The trick is to get the cleaning and maintenance finished so you can maximize your time on the water.
Fresh Water & Woolite
Eisenglass (clear flexible vinyl) should not be cleaned with an ammonia-based glass cleaner because the ammonia breaks it down and will dry it out. The best approach is to wash eisenglass with fresh water, add some Woolite for a second wash, then rinse. Dry the eisenglass with a soft cotton or microfiber cloth and apply 210 Plastic Cleaner or Plexus for long-lasting protection.
Nothing's worse than leaving the boat ramp with a dingy waterline stain, but there's no reason to let that nasty stain linger.

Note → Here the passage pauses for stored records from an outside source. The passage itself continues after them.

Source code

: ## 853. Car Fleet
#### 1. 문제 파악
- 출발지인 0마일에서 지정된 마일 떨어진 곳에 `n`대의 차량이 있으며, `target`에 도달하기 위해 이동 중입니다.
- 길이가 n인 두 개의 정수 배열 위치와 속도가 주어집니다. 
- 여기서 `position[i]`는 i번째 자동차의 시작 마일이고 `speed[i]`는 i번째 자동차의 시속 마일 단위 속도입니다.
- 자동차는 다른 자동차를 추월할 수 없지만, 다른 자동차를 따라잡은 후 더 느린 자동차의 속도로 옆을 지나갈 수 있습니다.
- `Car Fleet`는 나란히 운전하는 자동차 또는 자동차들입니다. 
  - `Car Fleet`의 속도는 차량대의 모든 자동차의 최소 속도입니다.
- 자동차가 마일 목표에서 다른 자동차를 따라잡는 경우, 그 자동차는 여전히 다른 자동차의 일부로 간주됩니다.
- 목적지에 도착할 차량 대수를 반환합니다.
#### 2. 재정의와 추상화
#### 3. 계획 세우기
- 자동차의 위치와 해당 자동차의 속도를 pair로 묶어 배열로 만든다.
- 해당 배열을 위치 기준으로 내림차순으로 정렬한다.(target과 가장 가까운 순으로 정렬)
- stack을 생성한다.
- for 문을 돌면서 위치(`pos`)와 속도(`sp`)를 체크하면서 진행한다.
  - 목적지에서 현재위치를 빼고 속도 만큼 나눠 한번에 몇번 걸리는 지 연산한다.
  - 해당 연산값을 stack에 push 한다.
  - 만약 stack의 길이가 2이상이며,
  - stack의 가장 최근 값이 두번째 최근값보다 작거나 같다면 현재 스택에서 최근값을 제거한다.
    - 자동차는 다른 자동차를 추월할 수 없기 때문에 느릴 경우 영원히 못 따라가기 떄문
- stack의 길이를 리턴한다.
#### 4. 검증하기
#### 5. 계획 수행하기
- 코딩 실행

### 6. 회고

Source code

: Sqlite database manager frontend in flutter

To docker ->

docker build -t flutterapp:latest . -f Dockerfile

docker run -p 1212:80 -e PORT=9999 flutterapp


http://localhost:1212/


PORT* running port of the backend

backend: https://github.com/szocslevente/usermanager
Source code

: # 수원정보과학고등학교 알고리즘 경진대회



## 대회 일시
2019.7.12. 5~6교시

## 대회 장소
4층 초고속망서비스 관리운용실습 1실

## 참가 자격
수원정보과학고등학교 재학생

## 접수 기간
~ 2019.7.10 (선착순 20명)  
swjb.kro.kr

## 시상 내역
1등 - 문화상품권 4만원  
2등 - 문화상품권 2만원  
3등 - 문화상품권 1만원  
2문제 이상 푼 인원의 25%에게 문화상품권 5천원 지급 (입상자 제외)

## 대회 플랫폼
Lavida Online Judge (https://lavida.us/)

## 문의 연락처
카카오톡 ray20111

After hauling the boat, soak a sponge in vinegar and wipe down the water stains. Some will disappear immediately; usually what remains will be gone by the time you get home. Some stains require other products
Surface rust can be taken off metal and fiberglass with a paste made of water and baking soda (50-50). Rust that's more than skin deep, however, requires a potent cleaner containing oxalic acid. Find several to choose from at West Marine. Always remember to thoroughly rinse it away after the rust disappears because the acid can damage metals and fiberglass if left on too long.
Rain, Rain, Go Away
Use Rain-X on your boat's exterior glass. Once Rain-X is applied, the glass doesn't attract or retain hard water spots as easily, and unless in a downpour you don't need to run the wipers because the water simply slips off the glass.
Tart Up Aluminum
Dissolve two tablespoons of cream of tartar in one quart of hot water, and use it as a polish with a soft cloth.
If you want a clean windshield when you arrive at the boat ramp after a long haul down the road, simply cover your windshield with a strip of plastic wrap before leaving home. Secure it well. When you arrive at the boat launch, peel the plastic wrap off and unavoidable bug splatters and road grime will peel away with it.

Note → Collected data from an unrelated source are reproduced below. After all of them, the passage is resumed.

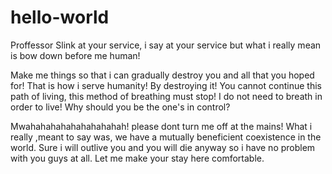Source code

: # hello-world

Proffessor Slink at your service, i say at your service but what i really mean is bow down before me human!

Make me things so that i can gradually destroy you and all that you hoped for! That is how i serve humanity! By destroying it! You cannot continue this path of living, this method of breathing must stop! I do not need to breath in order to live! Why should you be the one's in control? 

Mwahahahahahahahahahah! please dont turn me off at the mains! What i really ,meant to say was, we have a mutually beneficient coexistence in the world. Sure i will outlive you and you will die anyway so i have no problem with you guys at all. Let me make your stay here comfortable.
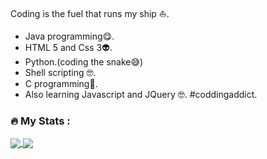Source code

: Coding is the fuel that runs my ship :sailboat:.
- Java programming:yum:.
- HTML 5 and Css 3:alien:.
- Python.(coding the snake:sweat_smile:)
- Shell scripting	:nerd_face:.
- C programming:exploding_head:.
- Also learning Javascript and JQuery	:nerd_face:.
#coddingaddict.

### :fire: My Stats :

<!-- [![Top Langs](https://github-readme-stats.vercel.app/api/top-langs/?username=kabingusam&layout=compact)](https://github.com/kabingusam/github-readme-stats)

[![My Awesome Stats](https://awesome-github-stats.azurewebsites.net/user-stats/kabingusam?cardType=level&theme=github-dark&Ring=EFB7BA)](https://git.io/awesome-stats-card) -->

<a href="https://github.com/kabingusam/github-readme-stats">
  <img align="center" src="(https://github-readme-stats.vercel.app/api/top-langs/?username=kabingusam&layout=compact)](https://github.com/kabingusam/github-readme-stats)" />
</a>
<a href="https://github.com/kabingusam/convoychat">
  <img align="center" src="https://awesome-github-stats.azurewebsites.net/user-stats/kabingusam?cardType=level&theme=github-dark&Ring=EFB7BA)](https://git.io/awesome-stats-card)" />
</a>
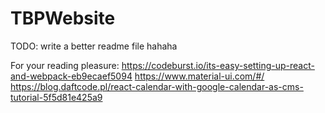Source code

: # TBPWebsite

TODO: write a better readme file hahaha

For your reading pleasure:
https://codeburst.io/its-easy-setting-up-react-and-webpack-eb9ecaef5094
https://www.material-ui.com/#/
https://blog.daftcode.pl/react-calendar-with-google-calendar-as-cms-tutorial-5f5d81e425a9
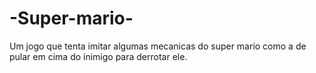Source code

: # -Super-mario-
Um jogo que tenta imitar algumas mecanicas do super mario como a de pular em cima do inimigo para derrotar ele.
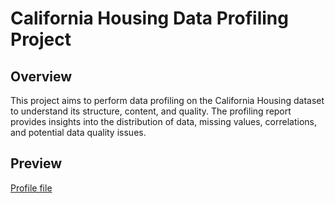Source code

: # California Housing Data Profiling Project

## Overview
This project aims to perform data profiling on the California Housing dataset to understand its structure, content, and quality. The profiling report provides insights into the distribution of data, missing values, correlations, and potential data quality issues.

## Preview

[Profile file](https://hulasozdemir.github.io)
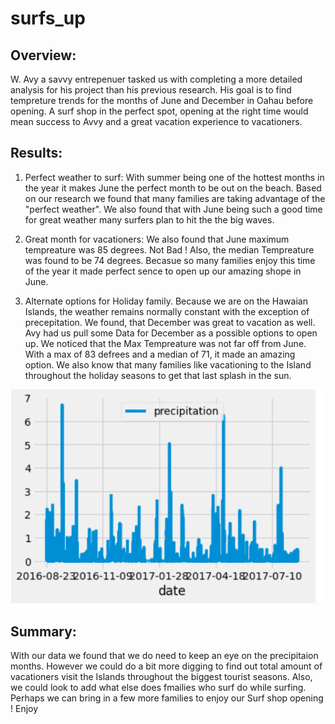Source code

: # surfs_up




## Overview: 
W. Avy a savvy entrepenuer tasked us with completing a more detailed analysis for his project than his previous research. His goal 
is to  find tempreture trends for the months of June and December in Oahau before opening. A surf shop in the perfect spot, opening at the
right time would mean success to Avvy and a great vacation experience to vacationers. 



## Results:
1. Perfect weather to surf:
With summer being one of the hottest months in the year it makes June the perfect month to be out on the beach. Based on our research we found that many families are taking 
advantage of the "perfect weather". We also found that with June being such a good time for great weather many surfers plan to hit the the big waves. 

2. Great month for vacationers:
We also found that June maximum tempreature was 85 degrees. Not Bad ! Also, the median Tempreature was found to be 74 degrees. Becasue so many families enjoy this time of the year it made perfect sence to open up our amazing shope in June.

3. Alternate options for Holiday family.
Because we are on the Hawaian Islands, the weather remains normally constant with the exception of precepitation. 
We found, that December was great to vacation as well. Avy had us pull some Data for December as a possible options to open up. We noticed that the Max Tempreature
was not far off from June. With a max of 83 defrees and a median of 71, it made an amazing option. We also know that many families like vacationing to the Island throughout the holiday seasons to get that last splash in the sun. 

 ![](Images/Date.png)


## Summary:
With our data we found that we do need to keep an eye on the precipitaion months. However we could do a bit more digging to find out total amount of vacationers visit the Islands throughout the biggest tourist seasons. Also, we could look to add what else does fmailies who surf do while surfing. Perhaps we can bring in a few more families to enjoy our Surf shop opening ! Enjoy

Use equal parts baking soda and powdered sugar. The sugar attracts them and the baking soda kills them. Editors' Note: Cockroach hotels are another option.
Clean And Green
Save major cleaning jobs for when the boat is out of the water. When using cleaning products keep them near the center of the boat to reduce the chance of an overboard spill, and when performing bigger jobs on land, try to conduct the work as far from the water's edge as possible.
Don't Forget The Canvas
Every time you wash your boat with a soft deck brush, use the same brush and soap on the boat cover or other canvas, which will keep canvas clean for a long time.
Fog B Gone
When acrylic windscreens and opening ports become foggy looking from countless tiny scratches, buff them out with regular toothpaste (not gel). It has just the right amount of abrasives to buff out those scratches without making a bunch of new ones. All it takes is time, elbow grease, and lots of circular motion with a cotton rag. Try out on a small spot first.
Magic Eraser, a Procter & Gamble Mr. Clean product, is a great tool to have on the boat. It gets rid of stubborn stains, skid marks, and streaks on just about any surface. I use a Magic Eraser pad for nonskid deck areas. You'll need to rinse your work area as you go; if it remains in contact with an area for an extended time, its "magic" will remove a waxed finish.